Newly re-acquired and refocused on health, Withings launches Steel HR Sport wearable

The watch's key features are VO2 max monitoring, connected GPS tracking, and 25 days of battery life.
By Jonah Comstock
01:26 am

In a surprising turn, Withings founder Eric Careel bought his company back from Nokia, two years after selling it for $200 million. The circumstances were fortuitous: Nokia was looking to offload the digital health business, which it had apparently come to see as a failed experiment.

Less than four months after the deal, the company has launched its first device in this newest iteration of the brand: the Withings Steel HR Sport. The $199.95 device is an attempt to compromise between Withings’ stripped down but long-lived smartwatch Activité and devices like the Apple Watch that boast a wide variety of features and capabilities but last only a few days on a charge. The device offers offers heart rate monitoring, connected GPS tracking, and “fitness level assessments” based on VO2 max all with a 25-day battery life — which also allows the device to be more useful for sleep tracking than devices that need to be frequently charged at night.

“The new Steel HR that we are launching is a larger mechanical watch that is more adapted to US people and with advanced features we did not have before, which is the estimate of VO2 max,” Careel told MobiHealthNews. “We are introducing connected GPS, so a way to start a workout from your watch and directly register in your application. We are also including the sleep score which is a very advanced sleep tracker taking advantage of the heart rate and the sleep monitoring we are able to do on a watch. And we know that this is very well rated by our customers.”

Why Careel bought Withings back

Careel says he bought the company back for two big reasons: the team and the mission.

“To be honest I was a little bit disappointed to sell the company two and a half years ago. It has been hard for me … It was difficult for me to leave the team at that time,” he said. “It’s easy to say a team is fantastic, but I have built five or six teams in my life and this one is really fantastic.”

Withings is especially good at cross-collaboration among many different kinds of specialists in hardware, software, and operations, Careel said.

As for the mission, Withings has always been oriented around monitoring toward the goal of improving health, not just fitness or wellness.

“For me, we are in front of a revolution in how people are taking care of themselves,” he said. “We have built the first step in the system. We have built a strong offering and we need to continue to go in this direction.”

A big market with big players

Apple’s news last week of including an ECG in its Apple Watch is a very encouraging sign, Careel says, since it shows that the industry as a whole sees an opportunity in health monitoring and is moving in that direction. Fitbit is also working on health-oriented devices, and if Jawbone’s relaunched company gets off the ground its orientation will be in that direction as well.

“Where we want to go is preventive health,” Careel said. “We are not a fitness company. Companies like Garmin and Fitbit are competing about new products which are for people who are doing sport every day or every week. That’s not our mentality. Our mentality is to be a companion about your health, so we focus more on preventive health.”

Buying back into an industry that’s increasingly dominated by Apple is a daunting proposition, but Careel thinks there are still many differences between what the companies do.

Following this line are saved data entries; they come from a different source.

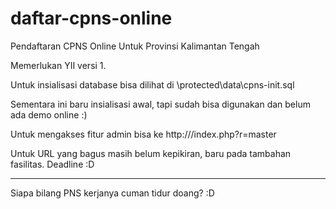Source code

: daftar-cpns-online
==================

Pendaftaran CPNS Online Untuk Provinsi Kalimantan Tengah

Memerlukan YII versi 1. 

Untuk insialisasi database bisa dilihat di \protected\data\cpns-init.sql

Sementara ini baru insialisasi awal, tapi sudah bisa digunakan dan belum ada demo online :)

Untuk mengakses fitur admin bisa ke http://<domain>/index.php?r=master

Untuk URL yang bagus masih belum kepikiran, baru pada tambahan fasilitas. Deadline :D

--------------

Siapa bilang PNS kerjanya cuman tidur doang? :D 
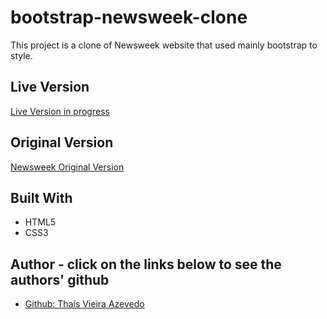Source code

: # bootstrap-newsweek-clone
This project is a clone of Newsweek website that used mainly bootstrap to style.

## Live Version

<a href="#"> Live Version in progress</a>

## Original Version

<a href="https://www.newsweek.com/"> Newsweek Original Version</a>

## Built With

* HTML5
* CSS3

## Author - click on the links below to see the authors' github

* <a href="https://github.com/thsvr"> Github: Thaís Vieira Azevedo</a>
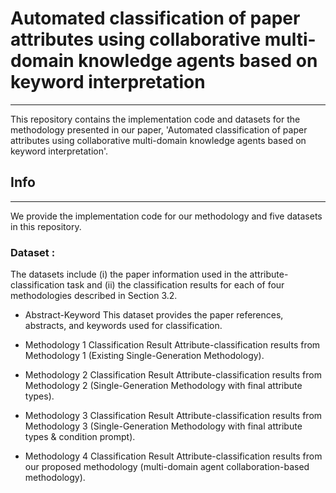 # Automated classification of paper attributes using collaborative multi-domain knowledge agents based on keyword interpretation
***
This repository contains the implementation code and datasets for the methodology presented in our paper, 'Automated classification of paper attributes using collaborative multi-domain knowledge agents based on keyword interpretation'.


## Info
***
We provide the implementation code for our methodology and five datasets in this repository.

### Dataset :
The datasets include (i) the paper information used in the attribute-classification task and (ii) the classification results for each of four methodologies described in Section 3.2.

* Abstract-Keyword
  This dataset provides the paper references, abstracts, and keywords used for classification.

* Methodology 1 Classification Result
  Attribute-classification results from Methodology 1 (Existing Single-Generation Methodology).

* Methodology 2 Classification Result
  Attribute-classification results from Methodology 2 (Single-Generation Methodology with final attribute types).

* Methodology 3 Classification Result
  Attribute-classification results from Methodology 3 (Single-Generation Methodology with final attribute types & condition prompt).

* Methodology 4 Classification Result
  Attribute-classification results from our proposed methodology (multi-domain agent collaboration-based methodology).
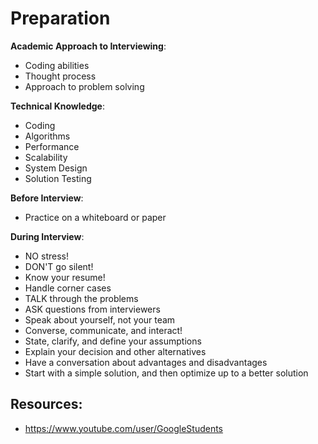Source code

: # Preparation

**Academic Approach to Interviewing**:
  - Coding abilities
  - Thought process
  - Approach to problem solving

**Technical Knowledge**:
  - Coding
  - Algorithms
  - Performance
  - Scalability
  - System Design
  - Solution Testing

**Before Interview**:
  * Practice on a whiteboard or paper

**During Interview**:
  - NO stress!
  - DON'T go silent!
  - Know your resume!
  - Handle corner cases
  - TALK through the problems
  - ASK questions from interviewers
  - Speak about yourself, not your team
  - Converse, communicate, and interact!
  - State, clarify, and define your assumptions
  - Explain your decision and other alternatives
  - Have a conversation about advantages and disadvantages
  - Start with a simple solution, and then optimize up to a better solution

## Resources:

  - https://www.youtube.com/user/GoogleStudents
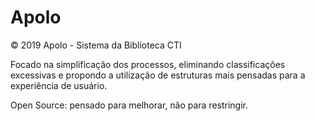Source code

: # Apolo
© 2019 Apolo - Sistema da Biblioteca CTI

Focado na simplificação dos processos, eliminando classificações excessivas e propondo a utilização de estruturas mais pensadas para a experiência de usuário.

Open Source: pensado para melhorar, não para restringir.
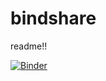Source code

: # bindshare
readme!!

[![Binder](https://mybinder.org/badge_logo.svg)](https://mybinder.org/v2/gh/quantumgitexpert/bindshare/HEAD)

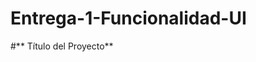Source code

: #                                                   Entrega-1-Funcionalidad-UI




#** Título del Proyecto**
        
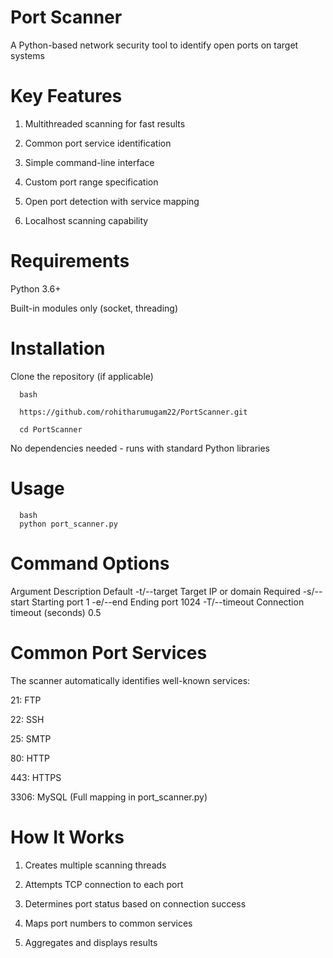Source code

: # Port Scanner 
A Python-based network security tool to identify open ports on target systems

# Key Features
1. Multithreaded scanning for fast results

2. Common port service identification

3. Simple command-line interface

4. Custom port range specification

5. Open port detection with service mapping

6. Localhost scanning capability

# Requirements
Python 3.6+

Built-in modules only (socket, threading)

# Installation
Clone the repository (if applicable)

      bash
      
      https://github.com/rohitharumugam22/PortScanner.git
      
      cd PortScanner

No dependencies needed - runs with standard Python libraries
# Usage
      bash
      python port_scanner.py
# Command Options
Argument	Description	Default
-t/--target	Target IP or domain	Required
-s/--start	Starting port	1
-e/--end	Ending port	1024
-T/--timeout	Connection timeout (seconds)	0.5

# Common Port Services
The scanner automatically identifies well-known services:

21: FTP

22: SSH

25: SMTP

80: HTTP

443: HTTPS

3306: MySQL
(Full mapping in port_scanner.py)

# How It Works
1. Creates multiple scanning threads

2. Attempts TCP connection to each port

3. Determines port status based on connection success

4. Maps port numbers to common services

5. Aggregates and displays results



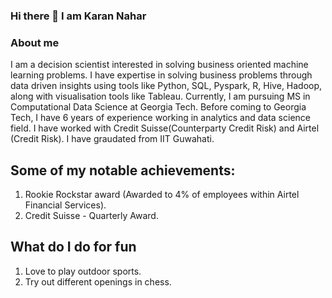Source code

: ### Hi there 👋 I am Karan Nahar

<!--
**karan2909/karan2909** is a ✨ _special_ ✨ repository because its `README.md` (this file) appears on your GitHub profile.

Here are some ideas to get you started:

- 🔭 I’m currently working on ...
- 🌱 I’m currently learning ...
- 👯 I’m looking to collaborate on ...
- 🤔 I’m looking for help with ...
- 💬 Ask me about ...
- 📫 How to reach me: ...
- 😄 Pronouns: ...
- ⚡ Fun fact: ...
-->

### About me
I am a decision scientist interested in solving business oriented machine learning problems. I have expertise in solving business problems through data driven insights using tools like Python, SQL, Pyspark, R, Hive, Hadoop, along with visualisation tools like Tableau.
Currently, I am pursuing MS in Computational Data Science at Georgia Tech. Before coming to Georgia Tech, I have 6 years of experience working in analytics and data science field. I have worked with Credit Suisse(Counterparty Credit Risk) and Airtel (Credit Risk). I have graudated from IIT Guwahati.

## Some of my notable achievements: 
1) Rookie Rockstar award (Awarded to 4% of employees within Airtel Financial Services).
2) Credit Suisse - Quarterly Award.

## What do I do for fun
1) Love to play outdoor sports.
2) Try out different openings in chess.
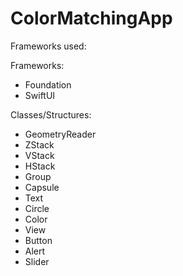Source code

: # ColorMatchingApp
Frameworks used:

Frameworks:
- Foundation
- SwiftUI

Classes/Structures:
- GeometryReader
- ZStack
- VStack
- HStack
- Group
- Capsule
- Text
- Circle
- Color
- View
- Button
- Alert
- Slider

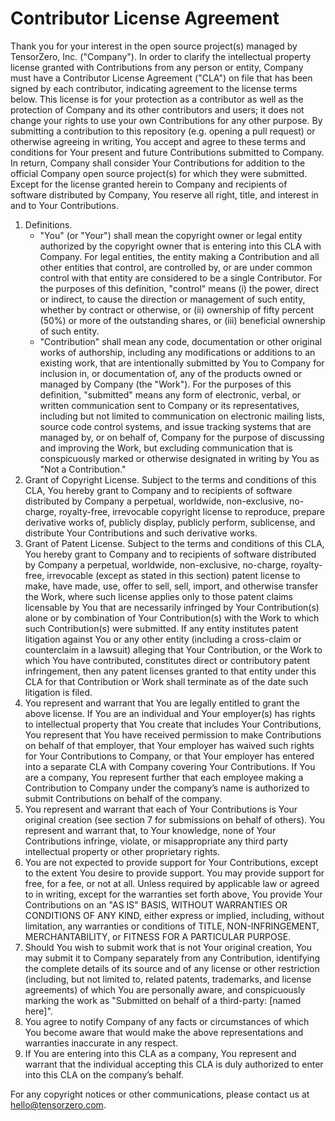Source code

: # Contributor License Agreement

Thank you for your interest in the open source project(s) managed by TensorZero, Inc. ("Company"). In order to clarify the intellectual property license granted with Contributions from any person or entity, Company must have a Contributor License Agreement ("CLA") on file that has been signed by each contributor, indicating agreement to the license terms below. This license is for your protection as a contributor as well as the protection of Company and its other contributors and users; it does not change your rights to use your own Contributions for any other purpose.
By submitting a contribution to this repository (e.g. opening a pull request) or otherwise agreeing in writing, You accept and agree to these terms and conditions for Your present and future Contributions submitted to Company. In return, Company shall consider Your Contributions for addition to the official Company open source project(s) for which they were submitted. Except for the license granted herein to Company and recipients of software distributed by Company, You reserve all right, title, and interest in and to Your Contributions.

1. Definitions.
   - "You" (or "Your") shall mean the copyright owner or legal entity authorized by the copyright owner that is entering into this CLA with Company. For legal entities, the entity making a Contribution and all other entities that control, are controlled by, or are under common control with that entity are considered to be a single Contributor. For the purposes of this definition, "control" means (i) the power, direct or indirect, to cause the direction or management of such entity, whether by contract or otherwise, or (ii) ownership of fifty percent (50%) or more of the outstanding shares, or (iii) beneficial ownership of such entity.
   - "Contribution" shall mean any code, documentation or other original works of authorship, including any modifications or additions to an existing work, that are intentionally submitted by You to Company for inclusion in, or documentation of, any of the products owned or managed by Company (the "Work"). For the purposes of this definition, "submitted" means any form of electronic, verbal, or written communication sent to Company or its representatives, including but not limited to communication on electronic mailing lists, source code control systems, and issue tracking systems that are managed by, or on behalf of, Company for the purpose of discussing and improving the Work, but excluding communication that is conspicuously marked or otherwise designated in writing by You as "Not a Contribution."
2. Grant of Copyright License. Subject to the terms and conditions of this CLA, You hereby grant to Company and to recipients of software distributed by Company a perpetual, worldwide, non-exclusive, no-charge, royalty-free, irrevocable copyright license to reproduce, prepare derivative works of, publicly display, publicly perform, sublicense, and distribute Your Contributions and such derivative works.
3. Grant of Patent License. Subject to the terms and conditions of this CLA, You hereby grant to Company and to recipients of software distributed by Company a perpetual, worldwide, non-exclusive, no-charge, royalty-free, irrevocable (except as stated in this section) patent license to make, have made, use, offer to sell, sell, import, and otherwise transfer the Work, where such license applies only to those patent claims licensable by You that are necessarily infringed by Your Contribution(s) alone or by combination of Your Contribution(s) with the Work to which such Contribution(s) were submitted. If any entity institutes patent litigation against You or any other entity (including a cross-claim or counterclaim in a lawsuit) alleging that Your Contribution, or the Work to which You have contributed, constitutes direct or contributory patent infringement, then any patent licenses granted to that entity under this CLA for that Contribution or Work shall terminate as of the date such litigation is filed.
4. You represent and warrant that You are legally entitled to grant the above license. If You are an individual and Your employer(s) has rights to intellectual property that You create that includes Your Contributions, You represent that You have received permission to make Contributions on behalf of that employer, that Your employer has waived such rights for Your Contributions to Company, or that Your employer has entered into a separate CLA with Company covering Your Contributions. If You are a company, You represent further that each employee making a Contribution to Company under the company’s name is authorized to submit Contributions on behalf of the company.
5. You represent and warrant that each of Your Contributions is Your original creation (see section 7 for submissions on behalf of others). You represent and warrant that, to Your knowledge, none of Your Contributions infringe, violate, or misappropriate any third party intellectual property or other proprietary rights.
6. You are not expected to provide support for Your Contributions, except to the extent You desire to provide support. You may provide support for free, for a fee, or not at all. Unless required by applicable law or agreed to in writing, except for the warranties set forth above, You provide Your Contributions on an "AS IS" BASIS, WITHOUT WARRANTIES OR CONDITIONS OF ANY KIND, either express or implied, including, without limitation, any warranties or conditions of TITLE, NON-INFRINGEMENT, MERCHANTABILITY, or FITNESS FOR A PARTICULAR PURPOSE.
7. Should You wish to submit work that is not Your original creation, You may submit it to Company separately from any Contribution, identifying the complete details of its source and of any license or other restriction (including, but not limited to, related patents, trademarks, and license agreements) of which You are personally aware, and conspicuously marking the work as "Submitted on behalf of a third-party: [named here]".
8. You agree to notify Company of any facts or circumstances of which You become aware that would make the above representations and warranties inaccurate in any respect.
9. If You are entering into this CLA as a company, You represent and warrant that the individual accepting this CLA is duly authorized to enter into this CLA on the company’s behalf.

For any copyright notices or other communications, please contact us at [hello@tensorzero.com](mailto:hello@tensorzero.com).

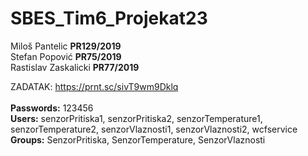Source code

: # SBES_Tim6_Projekat23

Miloš Pantelic <b>PR129/2019</b> <br>
Stefan Popović <b>PR75/2019</b> <br>
Rastislav Zaskalicki <b>PR77/2019</b> <br>

ZADATAK:
https://prnt.sc/sivT9wm9Dklq
<br><br>
<b>Passwords:</b>
123456<br>
<b>Users:</b>
senzorPritiska1, senzorPritiska2, senzorTemperature1, senzorTemperature2, senzorVlaznosti1, senzorVlaznosti2, wcfservice<br>
<b>Groups:</b>
SenzorPritiska, SenzorTemperature, SenzorVlaznosti<br>
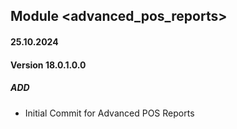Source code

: ## Module <advanced_pos_reports>

#### 25.10.2024
#### Version 18.0.1.0.0
##### ADD
- Initial Commit for Advanced POS Reports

“The more successful [Apple is], the more there is a place for us,” he said. “Because our DNA is to offer noninvasive ways to follow your health in your daily life and we are doing that through three main points. One is the scale where we are the leader and we are the inventor. The second one is the wrist, and the third one is under the mattress during the night with the sleep sensor [where] we have the most advanced product on the market, even if it’s still a small market.”

Even when it comes to the wrist, Apple’s offering isn’t for everyone, he said.

“On the wrist, we are in competition with Apple,” Careel said. “But the smartwatch is a product that is between a small computer and a Watch that is offering one day maximum of battery life. On our side we have a [health-oriented] product with more than eight months of battery life.”

A global opportunity

Withings has offices in the Boston, Massachusetts in the United States and in Paris, France where it was founded. The company does 35 to 40 percent of its business in Europe, 55 percent in the United States, and the rest in other parts of the world, Careel said.

But the United States is a more exciting opportunity, Careel said, because of indications that healthcare players are taking connected devices seriously as preventative health tools.

“US is very important for us for a single reason: the way the consumerization of health is moving is quite fast compared to what we’re seeing in France, for example,” he said. “So the capabilities that some insurers are putting on the market to reimburse programs for decreasing the weight of people with pre-diabetes risk shows that the ecosystem of health in the US is now able to measure the way that preventive health is helping people and helping to save the life of the patient. So that’s why the US is so very important for us.”

Careel suspects Europe is ultimately headed in the same direction, if at a slower pace.

“There are other countries like the UK and Germany which are also prepared to move quite fast,” he said. “Some countries like the Netherlands are ready to move fast.”

Withings is back, and at least one thing is for sure: It’s going to remain an independent company for the foreseeable future.

“The first big lesson [from the Nokia acquisition] is that we have to focus deeper and deeper in this healthcare realm,” Careel said. “The keynote of Apple two days ago, that’s exactly the same direction we want to take. And [second], we want to make sure we’re always able to control our future.”